Brief introduction to search engine workflow-search engine technology

Source: Internet
Author: User
The Internet is a treasure house, and search engines are a key to opening it. However, the vast majority of Internet users are insufficient in terms of search engine knowledge and usage skills. According to a foreign survey, about 71% of people are disappointed with the search results. As the second largest service on the Internet, this situation should change.
The rapid development of the Internet has led to explosive growth of online information. The number of web pages in the world exceeds 2 billion, and the number of new web pages is increased by 7.3 million every day. Finding information in the vast ocean of information is as difficult as a haystack. Search engines are the technologies that have emerged to solve this "lost" problem.
The search engine consists of the following three processes:

1. Discover and collect webpage information during interconnection;
2. Extract information and establish an index database;
3. then, the searcher quickly detects documents in the index database based on the query keywords entered by the user, evaluates the relevance between the documents and the query, and sorts the results to be output, return the query result to the user.
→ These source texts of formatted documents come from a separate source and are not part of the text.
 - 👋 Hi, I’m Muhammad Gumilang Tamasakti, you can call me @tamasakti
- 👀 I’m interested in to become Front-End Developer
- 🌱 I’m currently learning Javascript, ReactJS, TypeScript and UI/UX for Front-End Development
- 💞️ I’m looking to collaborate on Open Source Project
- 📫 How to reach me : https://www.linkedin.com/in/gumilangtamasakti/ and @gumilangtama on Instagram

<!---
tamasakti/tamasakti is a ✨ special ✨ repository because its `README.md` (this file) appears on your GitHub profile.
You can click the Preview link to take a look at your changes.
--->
Discover and collect webpage information
A high-performance Spider program is required to automatically search for information on the Internet. A typical web spider works by viewing a page and finding relevant information from it. Then, it starts from all links on the page and continues searching for relevant information, and so on, until exhaustion. Web spider requires fast and comprehensive capabilities. To quickly browse the entire Internet, network spider usually uses preemptive multithreading technology to gather information on the Internet. By using preemptive multithreading, you can index a URL-based Web page, start a new thread to follow each new URL link, and index a new URL starting point. Of course, the threads opened on the server cannot expand infinitely. You need to find a balance between the normal operation of the server and the quick collection of web pages. In terms of algorithms, various search engine technology companies may be different, but the goal is to quickly browse web pages and cooperate with subsequent processes. Currently, Baidu's web crawlers use customizable and highly scalable scheduling algorithms to allow the searcher to collect the largest amount of Internet information in a very short time, save the obtained information for indexing and user retrieval.

Index Library creation
It is related to whether users can quickly find the most accurate and extensive information. At the same time, the index library must be created quickly, and the web page information captured by web spiders can be quickly indexed, ensure the timeliness of information. This method is used to evaluate the relevance of a webpage based on content analysis and hyperlink analysis, so that the webpage can be objectively sorted, this guarantees that the search results are consistent with the query strings. In the process of indexing website data, Sina search engine builds an index database based on the appearance of keywords in different locations such as the website title, website description, and website URL, or the quality grade of the website, this ensures that the search result is consistent with the user's query string. Sina search engine adopts the multi-process parallel method for all data in the index database creation process, and uses an incremental method to create an index database for new information, so as to ensure rapid index establishment, update data in a timely manner. In the process of creating an index database, Sina search engine also tracks query strings searched by users and creates a Cache page for query strings with high query frequencies.

Contact Us

The content source of this page is from Internet, which doesn't represent Alibaba Cloud's opinion; products and services mentioned on that page don't have any relationship with Alibaba Cloud. If the content of the page makes you feel confusing, please write us an email, we will handle the problem within 5 days after receiving your email.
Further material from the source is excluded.